There are a few reasons why crypto is so attractive to criminals. Anonymity is a critical factor. Although all transactions are stored on the blockchain (public ledger), the identities of the people making the transactions remain unknown. Secondly, there is no need for a third party. If there is no mediator to validate the transactions, there are usually no delays, and criminals do not have to worry about interacting with these mediators. Since crypto is entirely digital, this means that storage is highly convenient. Typically, criminal activity is carried out in cash, which is extremely difficult to store in large quantities. Finally, crypto is completely borderless.

Although terrorist financing makes up a small number of illegal crypto transactions, it is not something we should overlook. According to an analysis carried out by Coinbase, the militant organisation Hamas has raised a significant amount of money through crypto. As of September 2021, Hamas has collected nearly a million dollars through bitcoin donations (using one single donation address). From the beginning of August 2020, we have also seen that terrorist groups are collecting more through altcoins (any coin that is not bitcoin). Although centralised exchanges can block crypto addresses associated with terrorism, it remains unclear how this can be done in completely decentralised exchanges.

Last year, at the UN Security Council, India had raised concerns about how cryptocurrencies and other new technologies are helping terrorists to raise funds. Rajesh Parihar, First Secretary, India's Permanent Mission to UN, had asserted that there needs to be a PPP (public, private partnership) approach to identify and stop terrorism financing. He also stated that resources have to be allocated to watchdogs such as the Financial Action Task Force (Force). Moreover, the United Nations needs to specifically call out nations that help in providing such finances to terror groups.

Many Asian States are already falling behind the FATF's guidelines to ensure that money laundering and terrorist financing are curbed effectively. Countries such as the Philippines and Indonesia are not meeting the FATF's targets. Although they recognise the risk presented by crypto, they are not doing anything about it.

As mentioned before, crypto is both anonymous and global, making it extremely attractive for terrorists, particularly at the grassroots level. It allows local terror hubs to secure money through donations. In fact, it is the perfect tool for terrorist organisations, which are always looking for a strategic advantage. For instance, the Islamic State group was able to transfer crypto towards the Mindanao region (a conflict area) without the knowledge of the Filipino government. As terrorist organisations experiment more with crypto, governments worldwide will have to upgrade their anti-terrorist financing infrastructure. 

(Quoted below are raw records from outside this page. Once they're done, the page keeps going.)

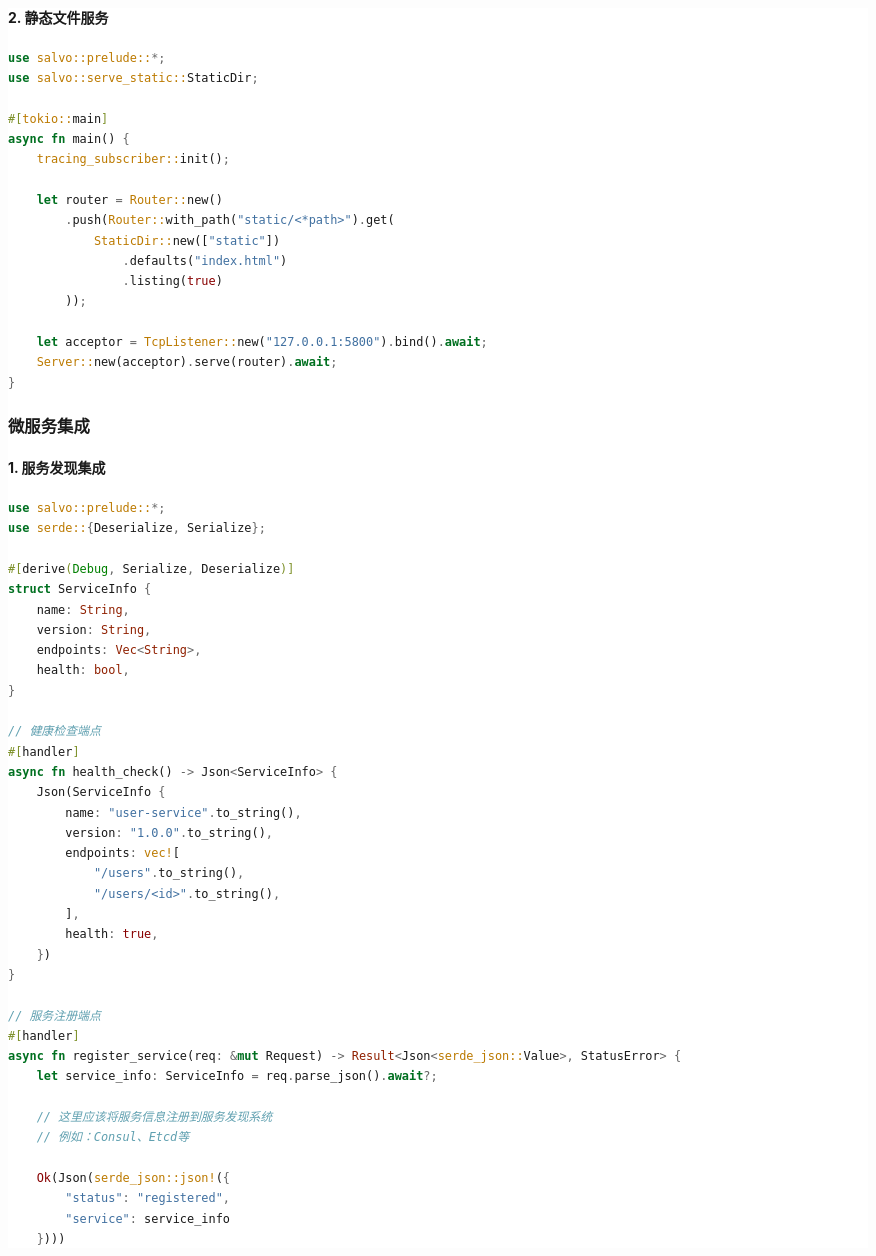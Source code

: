 #### 2. 静态文件服务

```rust
use salvo::prelude::*;
use salvo::serve_static::StaticDir;

#[tokio::main]
async fn main() {
    tracing_subscriber::init();
    
    let router = Router::new()
        .push(Router::with_path("static/<*path>").get(
            StaticDir::new(["static"])
                .defaults("index.html")
                .listing(true)
        ));
    
    let acceptor = TcpListener::new("127.0.0.1:5800").bind().await;
    Server::new(acceptor).serve(router).await;
}
```

### 微服务集成

#### 1. 服务发现集成

```rust
use salvo::prelude::*;
use serde::{Deserialize, Serialize};

#[derive(Debug, Serialize, Deserialize)]
struct ServiceInfo {
    name: String,
    version: String,
    endpoints: Vec<String>,
    health: bool,
}

// 健康检查端点
#[handler]
async fn health_check() -> Json<ServiceInfo> {
    Json(ServiceInfo {
        name: "user-service".to_string(),
        version: "1.0.0".to_string(),
        endpoints: vec![
            "/users".to_string(),
            "/users/<id>".to_string(),
        ],
        health: true,
    })
}

// 服务注册端点
#[handler]
async fn register_service(req: &mut Request) -> Result<Json<serde_json::Value>, StatusError> {
    let service_info: ServiceInfo = req.parse_json().await?;
    
    // 这里应该将服务信息注册到服务发现系统
    // 例如：Consul、Etcd等
    
    Ok(Json(serde_json::json!({
        "status": "registered",
        "service": service_info
    })))
```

Although the total amount of crypto stolen or used for illicit activities is significant, in terms of percentage, it is extremely low. Less than 1 per cent of all crypto transactions are used for illegal activities. To this day, cash remains the most popular medium of transaction among criminals. Terrorist financing only makes up about 0.05 per cent of all illicit crypto transactions.

Despite the anonymity, it is also argued that crypto gives law enforcement significantly more data when compared to cash. The date, time, amount, and wallet address are stored in the blockchain (although there are ways to scramble transactions). In comparison, cash transactions are almost impossible to trace.


  • Although the total amount of illicit crypto transactions is minimal in percentage, it should not deter us from viewing this as a significant issue. The absolute amount of illegal activity, including terrorism financing, is massive, and as technology changes, it will be challenging to predict how it will impact criminal activity. 
  • It is vital to follow FATF guidelines and put in place PPPs that understand the nature of technology so as to prevent scams, money laundering and terrorist financing. It is also critical that KYC norms are integrated into the crypto ecosystem.